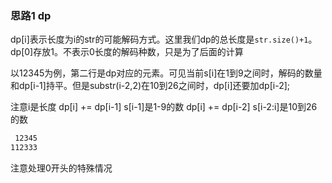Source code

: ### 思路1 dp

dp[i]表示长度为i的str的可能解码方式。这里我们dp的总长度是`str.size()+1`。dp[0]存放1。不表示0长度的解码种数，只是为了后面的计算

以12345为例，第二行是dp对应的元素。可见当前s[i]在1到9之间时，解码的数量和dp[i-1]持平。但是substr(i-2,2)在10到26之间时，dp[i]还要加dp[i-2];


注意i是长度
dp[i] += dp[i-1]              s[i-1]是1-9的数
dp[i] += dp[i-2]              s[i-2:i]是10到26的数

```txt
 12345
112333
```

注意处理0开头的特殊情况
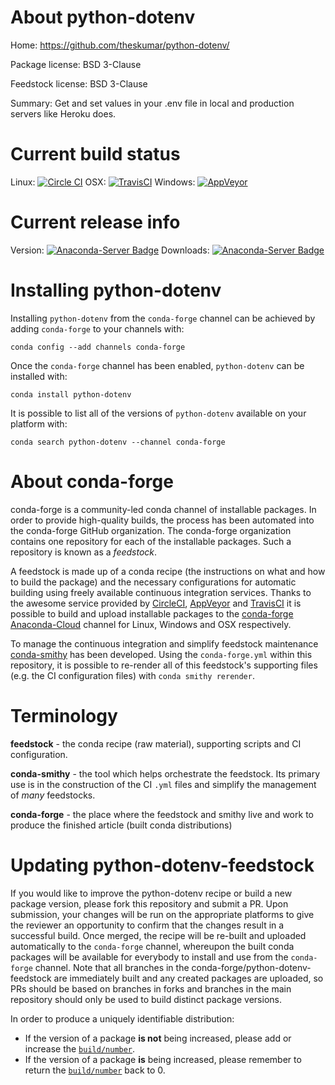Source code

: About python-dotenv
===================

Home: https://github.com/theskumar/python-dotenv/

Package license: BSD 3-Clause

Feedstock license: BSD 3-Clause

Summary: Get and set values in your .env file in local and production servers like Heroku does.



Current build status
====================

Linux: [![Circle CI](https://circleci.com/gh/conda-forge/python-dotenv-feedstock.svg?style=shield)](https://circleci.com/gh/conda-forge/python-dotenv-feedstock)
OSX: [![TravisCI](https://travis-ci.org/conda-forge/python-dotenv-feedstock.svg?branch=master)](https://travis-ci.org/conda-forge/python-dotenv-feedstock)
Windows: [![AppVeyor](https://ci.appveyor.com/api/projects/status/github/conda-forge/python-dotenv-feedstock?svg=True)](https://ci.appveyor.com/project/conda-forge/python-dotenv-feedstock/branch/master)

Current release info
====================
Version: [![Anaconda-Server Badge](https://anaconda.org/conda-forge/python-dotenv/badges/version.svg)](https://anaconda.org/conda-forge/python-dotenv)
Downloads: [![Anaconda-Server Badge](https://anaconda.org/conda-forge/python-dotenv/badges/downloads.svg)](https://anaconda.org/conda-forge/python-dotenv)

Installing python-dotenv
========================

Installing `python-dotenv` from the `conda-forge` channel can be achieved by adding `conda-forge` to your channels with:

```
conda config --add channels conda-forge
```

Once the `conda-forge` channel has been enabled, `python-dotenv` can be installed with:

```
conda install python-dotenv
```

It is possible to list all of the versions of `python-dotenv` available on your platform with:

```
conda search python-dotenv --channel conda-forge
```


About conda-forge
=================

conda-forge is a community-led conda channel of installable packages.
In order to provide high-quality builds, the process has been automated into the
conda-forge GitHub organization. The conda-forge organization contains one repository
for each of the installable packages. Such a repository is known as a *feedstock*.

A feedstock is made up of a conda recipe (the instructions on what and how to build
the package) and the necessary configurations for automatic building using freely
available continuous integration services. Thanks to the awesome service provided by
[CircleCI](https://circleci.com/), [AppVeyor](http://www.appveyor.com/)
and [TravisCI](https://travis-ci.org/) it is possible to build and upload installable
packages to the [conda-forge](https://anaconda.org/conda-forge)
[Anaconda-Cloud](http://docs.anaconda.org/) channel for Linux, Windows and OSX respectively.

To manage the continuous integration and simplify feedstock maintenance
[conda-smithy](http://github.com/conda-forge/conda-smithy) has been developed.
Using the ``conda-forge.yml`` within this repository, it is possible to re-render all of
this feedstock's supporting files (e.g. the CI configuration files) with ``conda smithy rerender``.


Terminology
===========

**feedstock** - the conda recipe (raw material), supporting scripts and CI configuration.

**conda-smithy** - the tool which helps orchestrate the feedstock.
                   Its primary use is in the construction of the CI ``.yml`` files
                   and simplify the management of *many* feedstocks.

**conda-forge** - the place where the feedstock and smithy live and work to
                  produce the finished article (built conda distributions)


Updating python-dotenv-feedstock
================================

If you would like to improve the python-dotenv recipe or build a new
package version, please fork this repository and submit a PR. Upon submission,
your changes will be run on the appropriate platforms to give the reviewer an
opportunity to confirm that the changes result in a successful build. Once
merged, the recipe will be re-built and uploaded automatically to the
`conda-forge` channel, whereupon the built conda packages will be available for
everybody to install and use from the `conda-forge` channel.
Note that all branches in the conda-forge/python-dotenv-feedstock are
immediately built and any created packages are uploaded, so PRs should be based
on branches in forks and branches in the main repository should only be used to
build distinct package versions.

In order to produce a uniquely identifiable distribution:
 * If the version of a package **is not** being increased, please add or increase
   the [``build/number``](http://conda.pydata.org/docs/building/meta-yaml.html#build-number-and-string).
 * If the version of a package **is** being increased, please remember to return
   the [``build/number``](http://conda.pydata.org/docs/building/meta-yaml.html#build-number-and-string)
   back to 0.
--
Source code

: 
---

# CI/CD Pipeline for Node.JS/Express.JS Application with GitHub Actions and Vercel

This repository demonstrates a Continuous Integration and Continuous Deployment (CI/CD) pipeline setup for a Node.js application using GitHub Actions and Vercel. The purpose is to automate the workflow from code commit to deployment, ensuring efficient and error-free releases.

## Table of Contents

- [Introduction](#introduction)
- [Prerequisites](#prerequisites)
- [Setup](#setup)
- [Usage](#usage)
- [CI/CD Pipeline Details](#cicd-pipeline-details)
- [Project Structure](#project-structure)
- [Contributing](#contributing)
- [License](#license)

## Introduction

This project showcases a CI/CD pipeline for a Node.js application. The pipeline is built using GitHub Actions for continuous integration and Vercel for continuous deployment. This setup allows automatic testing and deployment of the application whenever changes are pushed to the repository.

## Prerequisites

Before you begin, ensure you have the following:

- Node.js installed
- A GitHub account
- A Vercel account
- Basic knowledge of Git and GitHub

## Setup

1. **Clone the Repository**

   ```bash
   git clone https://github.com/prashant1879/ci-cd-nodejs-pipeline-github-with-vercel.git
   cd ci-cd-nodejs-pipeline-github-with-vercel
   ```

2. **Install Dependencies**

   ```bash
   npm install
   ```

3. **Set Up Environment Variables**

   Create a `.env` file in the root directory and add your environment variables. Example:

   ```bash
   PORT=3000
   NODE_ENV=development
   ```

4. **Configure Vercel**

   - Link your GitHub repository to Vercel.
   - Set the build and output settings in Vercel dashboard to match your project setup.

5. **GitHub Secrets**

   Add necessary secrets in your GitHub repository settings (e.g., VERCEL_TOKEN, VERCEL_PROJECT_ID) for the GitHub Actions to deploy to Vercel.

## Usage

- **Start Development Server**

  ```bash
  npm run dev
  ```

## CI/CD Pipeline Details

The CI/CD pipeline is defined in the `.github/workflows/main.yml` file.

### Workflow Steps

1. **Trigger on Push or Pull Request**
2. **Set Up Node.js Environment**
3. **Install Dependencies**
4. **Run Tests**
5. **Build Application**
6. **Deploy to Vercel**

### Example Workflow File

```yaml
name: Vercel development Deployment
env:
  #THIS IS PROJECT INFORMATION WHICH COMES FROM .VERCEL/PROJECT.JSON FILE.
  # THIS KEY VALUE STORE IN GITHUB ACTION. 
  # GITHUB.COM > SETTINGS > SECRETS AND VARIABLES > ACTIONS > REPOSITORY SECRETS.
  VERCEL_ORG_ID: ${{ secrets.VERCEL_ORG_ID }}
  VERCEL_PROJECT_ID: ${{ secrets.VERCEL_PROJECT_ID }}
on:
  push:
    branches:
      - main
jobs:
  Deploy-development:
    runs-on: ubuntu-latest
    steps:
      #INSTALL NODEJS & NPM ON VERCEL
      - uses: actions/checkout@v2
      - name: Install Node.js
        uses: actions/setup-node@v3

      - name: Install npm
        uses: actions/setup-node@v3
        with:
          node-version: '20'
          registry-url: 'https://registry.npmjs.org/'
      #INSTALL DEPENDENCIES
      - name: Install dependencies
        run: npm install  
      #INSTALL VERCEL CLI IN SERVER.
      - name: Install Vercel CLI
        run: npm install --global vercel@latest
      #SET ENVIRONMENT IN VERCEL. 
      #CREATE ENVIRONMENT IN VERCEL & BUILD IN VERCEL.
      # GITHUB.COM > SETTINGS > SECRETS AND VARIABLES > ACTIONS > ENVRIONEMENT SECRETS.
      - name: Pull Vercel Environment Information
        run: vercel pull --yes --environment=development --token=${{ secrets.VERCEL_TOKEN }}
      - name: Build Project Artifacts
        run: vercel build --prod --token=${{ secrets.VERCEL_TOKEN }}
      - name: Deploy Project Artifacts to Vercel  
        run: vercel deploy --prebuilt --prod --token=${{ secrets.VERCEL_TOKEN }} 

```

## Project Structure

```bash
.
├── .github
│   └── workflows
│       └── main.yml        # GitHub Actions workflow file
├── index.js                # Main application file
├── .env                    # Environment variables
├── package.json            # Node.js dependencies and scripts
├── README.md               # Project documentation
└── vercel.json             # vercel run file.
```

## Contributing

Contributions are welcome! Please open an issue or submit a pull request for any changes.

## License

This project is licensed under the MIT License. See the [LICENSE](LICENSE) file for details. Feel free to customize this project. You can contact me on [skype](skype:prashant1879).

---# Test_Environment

WHAT THE TASK ASKS:
Please filter the listing down to lines that include the word "html".

ANSWER SECTION:
   the [``build/number``](http://conda.pydata.org/docs/building/meta-yaml.html#build-number-and-string).
   the [``build/number``](http://conda.pydata.org/docs/building/meta-yaml.html#build-number-and-string)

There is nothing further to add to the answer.